Work instruction
Copy each line below in which the word "login" occurs.
[[ Extracted entries, beginning ]]
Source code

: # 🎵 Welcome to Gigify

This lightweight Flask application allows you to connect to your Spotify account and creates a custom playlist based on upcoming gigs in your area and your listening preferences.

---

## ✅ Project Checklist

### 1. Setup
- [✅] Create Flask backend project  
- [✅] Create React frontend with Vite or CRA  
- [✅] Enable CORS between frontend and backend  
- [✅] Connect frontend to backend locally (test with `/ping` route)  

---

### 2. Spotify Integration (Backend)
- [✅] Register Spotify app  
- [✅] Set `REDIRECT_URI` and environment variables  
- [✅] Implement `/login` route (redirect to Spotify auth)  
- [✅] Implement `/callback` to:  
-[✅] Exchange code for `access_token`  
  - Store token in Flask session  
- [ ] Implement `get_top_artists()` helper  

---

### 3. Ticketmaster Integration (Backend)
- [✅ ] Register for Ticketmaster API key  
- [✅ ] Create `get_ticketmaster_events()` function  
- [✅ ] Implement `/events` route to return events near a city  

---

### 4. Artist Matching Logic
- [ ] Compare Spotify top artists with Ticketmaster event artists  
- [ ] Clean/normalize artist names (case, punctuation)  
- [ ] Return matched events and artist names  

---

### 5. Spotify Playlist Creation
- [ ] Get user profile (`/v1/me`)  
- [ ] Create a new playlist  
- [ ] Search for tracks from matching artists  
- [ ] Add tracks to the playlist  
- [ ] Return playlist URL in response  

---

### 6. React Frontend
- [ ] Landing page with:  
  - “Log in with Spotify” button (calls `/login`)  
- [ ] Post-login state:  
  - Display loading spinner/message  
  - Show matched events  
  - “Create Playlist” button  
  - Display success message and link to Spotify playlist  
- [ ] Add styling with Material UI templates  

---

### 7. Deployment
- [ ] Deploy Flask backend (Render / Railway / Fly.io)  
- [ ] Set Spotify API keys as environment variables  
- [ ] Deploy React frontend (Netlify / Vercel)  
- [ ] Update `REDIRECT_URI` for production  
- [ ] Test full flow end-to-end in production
[[ Extracted entries, end ]]
Result of the exercise
- [✅] Implement `/login` route (redirect to Spotify auth)  
  - “Log in with Spotify” button (calls `/login`)  
- [ ] Post-login state:  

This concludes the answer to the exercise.